Литмир - Электронная Библиотека

— Эй, мамк! — проговорил хмуро, — вот те и гости. Может, звать меня на поезд?

Македон подошел к нему, подсел рядом, с другой стороны встал Костя, приглядываясь к потному лицу, к спокойным глазам:

— Это чё вы? — так же хмуро буркнул парень. — Эй, мамк! — снова обернулся он. — Подводу не заказала ты?

— Не заказала, Миша, — тихо сказала женщина и заплакала. И тогда парень тоже заплакал, — кажется, он понял теперь, что за люди в доме.

— Что плачешь? — спросил Македон. — Старика жалеешь?

— Жалко, — сказал парень, размазывая слезы на щеках. — Если бы он рыпался или ругался. А он говорит: «Вот ты и пришел». А сам сел на лавку, голову опустил и руки положил на колени. «Ну, ищи тогда. Только сначала стукни...» Ну, я и стукнул...

— Чем ты его? — спросил Костя.

Мать зарыдала, парень оглянулся на нее:

— Да вот, — он показал на большую медную ступку, стоявшую у порога. — Пестиком...
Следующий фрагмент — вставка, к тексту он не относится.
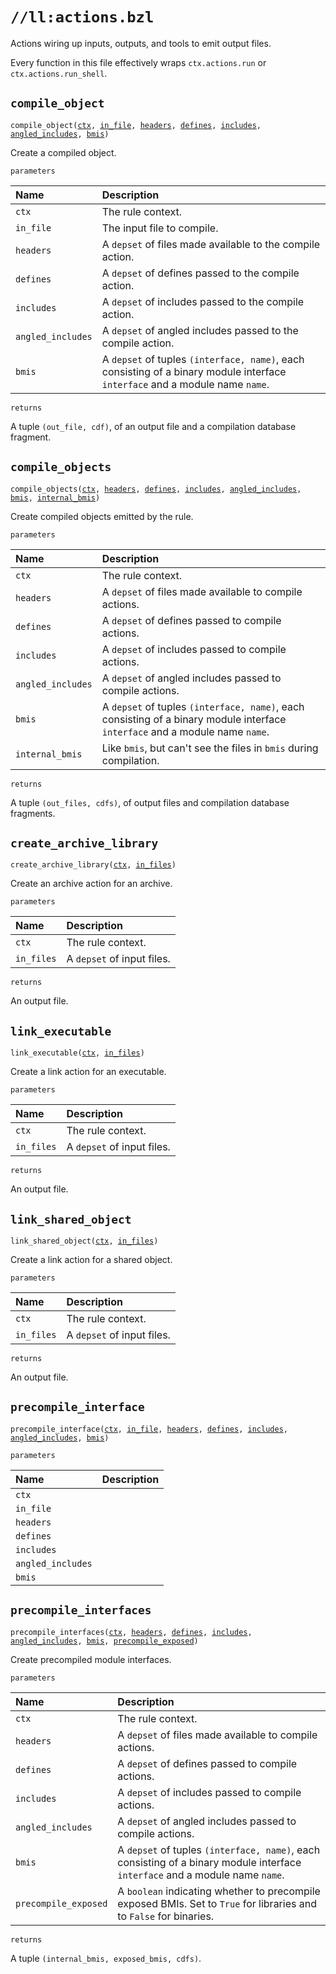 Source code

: # `//ll:actions.bzl`

Actions wiring up inputs, outputs, and tools to emit output files.

Every function in this file effectively wraps `ctx.actions.run` or
`ctx.actions.run_shell`.


<a id="compile_object"></a>

## `compile_object`

<pre><code>compile_object(<a href="#compile_object-ctx">ctx</a>, <a href="#compile_object-in_file">in_file</a>, <a href="#compile_object-headers">headers</a>, <a href="#compile_object-defines">defines</a>, <a href="#compile_object-includes">includes</a>, <a href="#compile_object-angled_includes">angled_includes</a>, <a href="#compile_object-bmis">bmis</a>)</code></pre>
Create a compiled object.

`parameters`

| Name  | Description |
| :---- | :---------- |
| <a id="compile_object-ctx"></a>`ctx` | The rule context.  |
| <a id="compile_object-in_file"></a>`in_file` | The input file to compile.  |
| <a id="compile_object-headers"></a>`headers` | A <code>depset</code> of files made available to the compile action.  |
| <a id="compile_object-defines"></a>`defines` | A <code>depset</code> of defines passed to the compile action.  |
| <a id="compile_object-includes"></a>`includes` | A <code>depset</code> of includes passed to the compile action.  |
| <a id="compile_object-angled_includes"></a>`angled_includes` | A <code>depset</code> of angled includes passed to the compile action.  |
| <a id="compile_object-bmis"></a>`bmis` | A <code>depset</code> of tuples <code>(interface, name)</code>, each consisting of a binary module interface <code>interface</code> and a module name <code>name</code>.  |

`returns`

A tuple `(out_file, cdf)`, of an output file and a compilation database
  fragment.


<a id="compile_objects"></a>

## `compile_objects`

<pre><code>compile_objects(<a href="#compile_objects-ctx">ctx</a>, <a href="#compile_objects-headers">headers</a>, <a href="#compile_objects-defines">defines</a>, <a href="#compile_objects-includes">includes</a>, <a href="#compile_objects-angled_includes">angled_includes</a>, <a href="#compile_objects-bmis">bmis</a>, <a href="#compile_objects-internal_bmis">internal_bmis</a>)</code></pre>
Create compiled objects emitted by the rule.

`parameters`

| Name  | Description |
| :---- | :---------- |
| <a id="compile_objects-ctx"></a>`ctx` | The rule context.  |
| <a id="compile_objects-headers"></a>`headers` | A <code>depset</code> of files made available to compile actions.  |
| <a id="compile_objects-defines"></a>`defines` | A <code>depset</code> of defines passed to compile actions.  |
| <a id="compile_objects-includes"></a>`includes` | A <code>depset</code> of includes passed to compile actions.  |
| <a id="compile_objects-angled_includes"></a>`angled_includes` | A <code>depset</code> of angled includes passed to compile actions.  |
| <a id="compile_objects-bmis"></a>`bmis` | A <code>depset</code> of tuples <code>(interface, name)</code>, each consisting of a binary module interface <code>interface</code> and a module name <code>name</code>.  |
| <a id="compile_objects-internal_bmis"></a>`internal_bmis` | Like <code>bmis</code>, but can't see the files in <code>bmis</code> during compilation.  |

`returns`

A tuple `(out_files, cdfs)`, of output files and compilation database
  fragments.


<a id="create_archive_library"></a>

## `create_archive_library`

<pre><code>create_archive_library(<a href="#create_archive_library-ctx">ctx</a>, <a href="#create_archive_library-in_files">in_files</a>)</code></pre>
Create an archive action for an archive.

`parameters`

| Name  | Description |
| :---- | :---------- |
| <a id="create_archive_library-ctx"></a>`ctx` | The rule context.  |
| <a id="create_archive_library-in_files"></a>`in_files` | A <code>depset</code> of input files.  |

`returns`

An output file.


<a id="link_executable"></a>

## `link_executable`

<pre><code>link_executable(<a href="#link_executable-ctx">ctx</a>, <a href="#link_executable-in_files">in_files</a>)</code></pre>
Create a link action for an executable.

`parameters`

| Name  | Description |
| :---- | :---------- |
| <a id="link_executable-ctx"></a>`ctx` | The rule context.  |
| <a id="link_executable-in_files"></a>`in_files` | A <code>depset</code> of input files.  |

`returns`

An output file.


<a id="link_shared_object"></a>

## `link_shared_object`

<pre><code>link_shared_object(<a href="#link_shared_object-ctx">ctx</a>, <a href="#link_shared_object-in_files">in_files</a>)</code></pre>
Create a link action for a shared object.

`parameters`

| Name  | Description |
| :---- | :---------- |
| <a id="link_shared_object-ctx"></a>`ctx` | The rule context.  |
| <a id="link_shared_object-in_files"></a>`in_files` | A <code>depset</code> of input files.  |

`returns`

An output file.


<a id="precompile_interface"></a>

## `precompile_interface`

<pre><code>precompile_interface(<a href="#precompile_interface-ctx">ctx</a>, <a href="#precompile_interface-in_file">in_file</a>, <a href="#precompile_interface-headers">headers</a>, <a href="#precompile_interface-defines">defines</a>, <a href="#precompile_interface-includes">includes</a>, <a href="#precompile_interface-angled_includes">angled_includes</a>, <a href="#precompile_interface-bmis">bmis</a>)</code></pre>


`parameters`

| Name  | Description |
| :---- | :---------- |
| <a id="precompile_interface-ctx"></a>`ctx` |  |
| <a id="precompile_interface-in_file"></a>`in_file` |  |
| <a id="precompile_interface-headers"></a>`headers` |  |
| <a id="precompile_interface-defines"></a>`defines` |  |
| <a id="precompile_interface-includes"></a>`includes` |  |
| <a id="precompile_interface-angled_includes"></a>`angled_includes` |  |
| <a id="precompile_interface-bmis"></a>`bmis` |  |


<a id="precompile_interfaces"></a>

## `precompile_interfaces`

<pre><code>precompile_interfaces(<a href="#precompile_interfaces-ctx">ctx</a>, <a href="#precompile_interfaces-headers">headers</a>, <a href="#precompile_interfaces-defines">defines</a>, <a href="#precompile_interfaces-includes">includes</a>, <a href="#precompile_interfaces-angled_includes">angled_includes</a>, <a href="#precompile_interfaces-bmis">bmis</a>, <a href="#precompile_interfaces-precompile_exposed">precompile_exposed</a>)</code></pre>
Create precompiled module interfaces.

`parameters`

| Name  | Description |
| :---- | :---------- |
| <a id="precompile_interfaces-ctx"></a>`ctx` | The rule context.  |
| <a id="precompile_interfaces-headers"></a>`headers` | A <code>depset</code> of files made available to compile actions.  |
| <a id="precompile_interfaces-defines"></a>`defines` | A <code>depset</code> of defines passed to compile actions.  |
| <a id="precompile_interfaces-includes"></a>`includes` | A <code>depset</code> of includes passed to compile actions.  |
| <a id="precompile_interfaces-angled_includes"></a>`angled_includes` | A <code>depset</code> of angled includes passed to compile actions.  |
| <a id="precompile_interfaces-bmis"></a>`bmis` | A <code>depset</code> of tuples <code>(interface, name)</code>, each consisting of a binary module interface <code>interface</code> and a module name <code>name</code>.  |
| <a id="precompile_interfaces-precompile_exposed"></a>`precompile_exposed` | A <code>boolean</code> indicating whether to precompile exposed BMIs. Set to <code>True</code> for libraries and to <code>False</code> for binaries.  |

`returns`

A tuple `(internal_bmis, exposed_bmis, cdfs)`.
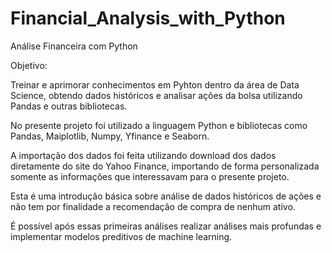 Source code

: # Financial_Analysis_with_Python

Análise Financeira com Python

Objetivo:

Treinar e aprimorar conhecimentos em Pyhton dentro da área de Data Science, obtendo dados históricos e analisar ações da bolsa utilizando Pandas e outras bibliotecas.

No presente projeto foi utilizado a linguagem Python e bibliotecas como Pandas, Maiplotlib, Numpy, Yfinance e Seaborn.

A importação dos dados foi feita utilizando download dos dados diretamente do site do Yahoo Finance, importando de forma personalizada somente as informações que interessavam para o presente projeto.

Esta é uma introdução básica sobre análise de dados históricos de ações e não tem por finalidade a recomendação de compra de nenhum ativo.

É possível após essas primeiras análises realizar análises mais profundas e implementar modelos preditivos de machine learning.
— Как просто, — задыхаясь от отчаяния, закричал Костя. — Ты взял пестик, которым растирают сахар, пришел и убил человека — и сидишь ешь, да еще собираешься в Питер.

— Давно хотелось в Питер, — тихо ответил парень. — Погулять там. Рассказывали много.

— Вставай, — приказал Костя. Он оглянулся на товарищей: — Что с ним делать будем?

У избы уже собрался народ, — наверное, заметив троих незнакомых людей. Послышался стук копыт, пожилой мужчина в брезентовой накидке, картузе вбежал в избу:

— Ага, вот он где! — закричал, шагнув к парню. Увидел агентов и осекся, снял картуз. — Вот ведь беда какая, товарищи.

— Признался он, — ответил Костя. — Составляйте протокол... — Он вывел волостного милиционера в сени, сказал: — Мы по поводу бежавших.

— Я так и понял, сообщили уже о вас.

— Есть о них вести?

— В Марфине ограбили церковь неизвестные. Похоже, что из тех...

— Далеко до Марфина?

— Верст пятнадцать. Подводу сейчас найду. Вам надо быстрее туда.

— Еще и как быстрее, — вырвалось у Кости.

Глава пятая

1

На сход в избу Брюквина каждый тянул с собой кто табуретку, кто еловый чурбачок, кто скамеечку. Потому как в избе у Антона одна лавка да табурет. Набились и до приезда землемера завели изматывающий разговор о быке сначала, потом о потравах. Еще о быке говорили мирно и сошлись быстро, как держать лето, а вот до потрав дошло — ну не сход, а кулачная масленица. Один грозит загнать соседскую лошадь к себе в хлев и уморить ее, потому что травит клевер, сосед советует огородить и грозит иском в уездный суд. Третий жалуется на овец, которые всегда найдут лазейку в заборе, четвертый ругает коз, которых расплодили в деревне, что тараканов на печи... Дым табачный, гул голосов, скрип табуреток. Хлопки дверей... Но это было не главное. Главное — широкополосица, которую должен привезти с приговором Демин, а он задерживался что-то.

Остальной народ тоже не усидел дома — двинулся к избе.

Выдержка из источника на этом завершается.